Political Parties

MPs call on churches to raise a new generation of politicians

Last Monday I found myself with a crowd of church leaders and parliamentarians from around the country listening to a group of MPs sharing stories of how Jesus has changed their lives. Having become so accustomed to seeing politicians playing party political games, it was incredibly refreshing to hear honest and personal talk that has nothing to do with point scoring and everything to do with honouring God’s name.

Gary Streeter (Con), David Burrows (Con), Tim Farron (Lib Dem), Stephen Timms (Lab) and Fiona Bruce (Con) displayed a great deal of unity as they took part in the launch of Christians in Politics at Westminster. This umbrella organisation, which is owned jointly by the Conservative Christian Fellowship, Christians on the Left and the Liberal Democrat Christian Forum, seeks to be an all-party non-denominational platform for Christians involved – or seeking to get involved – in politics and public life. This was the event to set out the vision, but what stood out most of all were these personal journeys of faith that had led five individuals to give their lives to God by serving Him as MPs.

David Burrowes cited his time at university, where he became increasingly aware of the need for Christians to be the decision-makers in places of authority, which resulted in him taking an active role in the Student Union and also co-founding the Conservative Christian Fellowship. Tim Farron, whose talk was underpinned by a great deal of theology, recalled the time when, as a boy, he watched Cathy Come Home , the powerful 1960s television drama about homelessness. He knew at that point that his calling was to devote his life to seeking justice and serving others.

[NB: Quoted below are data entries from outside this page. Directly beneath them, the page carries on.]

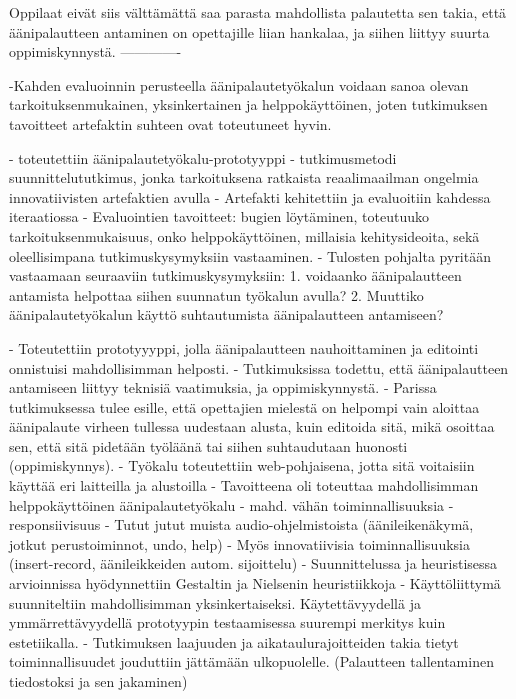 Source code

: \documentclass[utf8]{gradu3}
\begin{document}
 Oppilaat eivät siis välttämättä saa parasta mahdollista palautetta sen takia, että äänipalautteen antaminen on opettajille liian hankalaa, ja siihen liittyy suurta oppimiskynnystä.
-------------

-Kahden evaluoinnin perusteella äänipalautetyökalun voidaan sanoa olevan tarkoituksenmukainen, yksinkertainen ja helppokäyttöinen, joten tutkimuksen tavoitteet artefaktin suhteen ovat toteutuneet hyvin.

- toteutettiin äänipalautetyökalu-prototyyppi
- tutkimusmetodi suunnittelututkimus, jonka tarkoituksena ratkaista reaalimaailman ongelmia innovatiivisten artefaktien avulla
- Artefakti kehitettiin ja evaluoitiin kahdessa iteraatiossa
- Evaluointien tavoitteet: bugien löytäminen, toteutuuko tarkoituksenmukaisuus, onko helppokäyttöinen, millaisia kehitysideoita, sekä oleellisimpana tutkimuskysymyksiin vastaaminen.
- Tulosten pohjalta pyritään vastaamaan seuraaviin tutkimuskysymyksiin: 1. voidaanko äänipalautteen antamista helpottaa siihen suunnatun työkalun avulla? 2. Muuttiko äänipalautetyökalun käyttö suhtautumista äänipalautteen antamiseen?

- Toteutettiin prototyyyppi, jolla äänipalautteen nauhoittaminen ja editointi onnistuisi mahdollisimman helposti.
- Tutkimuksissa todettu, että äänipalautteen antamiseen liittyy teknisiä vaatimuksia, ja oppimiskynnystä.
- Parissa tutkimuksessa tulee esille, että opettajien mielestä on helpompi vain aloittaa äänipalaute virheen tullessa uudestaan alusta, kuin editoida sitä, mikä osoittaa sen, että sitä pidetään työläänä tai siihen suhtaudutaan huonosti (oppimiskynnys).
- Työkalu toteutettiin web-pohjaisena, jotta sitä voitaisiin käyttää eri laitteilla ja alustoilla
- Tavoitteena oli toteuttaa mahdollisimman helppokäyttöinen äänipalautetyökalu
	- mahd. vähän toiminnallisuuksia
	- responsiivisuus
	- Tutut jutut muista audio-ohjelmistoista (äänileikenäkymä, jotkut perustoiminnot, undo, help)
	- Myös innovatiivisia toiminnallisuuksia (insert-record, äänileikkeiden autom. sijoittelu)
- Suunnittelussa ja heuristisessa arvioinnissa hyödynnettiin Gestaltin ja Nielsenin heuristiikkoja
- Käyttöliittymä suunniteltiin mahdollisimman yksinkertaiseksi. Käytettävyydellä ja ymmärrettävyydellä prototyypin testaamisessa suurempi merkitys kuin estetiikalla.
- Tutkimuksen laajuuden ja aikataulurajoitteiden takia tietyt toiminnallisuudet jouduttiin jättämään ulkopuolelle. (Palautteen tallentaminen tiedostoksi ja sen jakaminen)
\end{document}
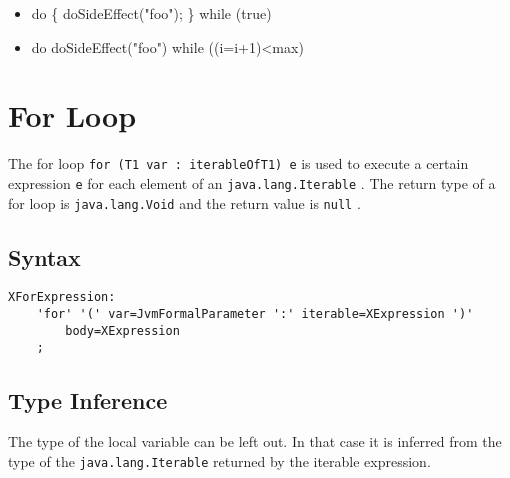 \documentclass[a4paper,10pt]{scrreprt}
\newlength{\itemindentlen}
\begin{document}
\setlength{\itemindentlen}{\textwidth}
\begin{itemize}
\addtolength{\itemindentlen}{-2em}

\item \begin{minipage}[t]{\itemindentlen}

	do \{
		doSideEffect("foo");
	\} while (true)
	
\end{minipage}

\item \begin{minipage}[t]{\itemindentlen}

	do doSideEffect("foo") while ((i=i+1)<max)
	
\end{minipage}

\end{itemize}
\addtolength{\itemindentlen}{2em}







\section{For Loop}
\label{ForLoop}
The for loop \lstinline{for (T1 var : iterableOfT1) e}
 is used to execute a certain expression \lstinline{e}
 for each element of an \lstinline{java.lang.Iterable}
.
The return type of a for loop is \lstinline{java.lang.Void}
 and the return value is \lstinline{null}
.

\subsection{Syntax}

\begin{lstlisting}
XForExpression:
	'for' '(' var=JvmFormalParameter ':' iterable=XExpression ')' 
		body=XExpression
	;

\end{lstlisting}
 




\subsection{Type Inference}

The type of the local variable can be left out. In that case it is inferred from the type of the \lstinline{java.lang.Iterable}
 returned by the iterable expression.
\end{document}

Perhaps the most remarkable account was Fiona Bruce’s. She had been establishing her own community law firm when she was shocked to find God telling her to become an MP, despite having no great political inclinations. As she began to step out in faith, she found herself in greater places of influence than she would otherwise have been in. She talked about her anti-trafficking and slavery work that has resulted in the Modern Slavery Bill and her fight to tighten the law on sex-selective abortion.

This need for Christians to bring the values of God’s kingdom into everyday politics, that genuinely impact our nation, was a recurring theme. During the question-and-answer session there was talk from both those attending and the panel of a need to nurture a generation of godly young people who are committed to changing this nation through the structures of power that are in place. As this was discussed, a significant hindrance became clear – there is a lack of Christian role models in this arena for young people to look up to.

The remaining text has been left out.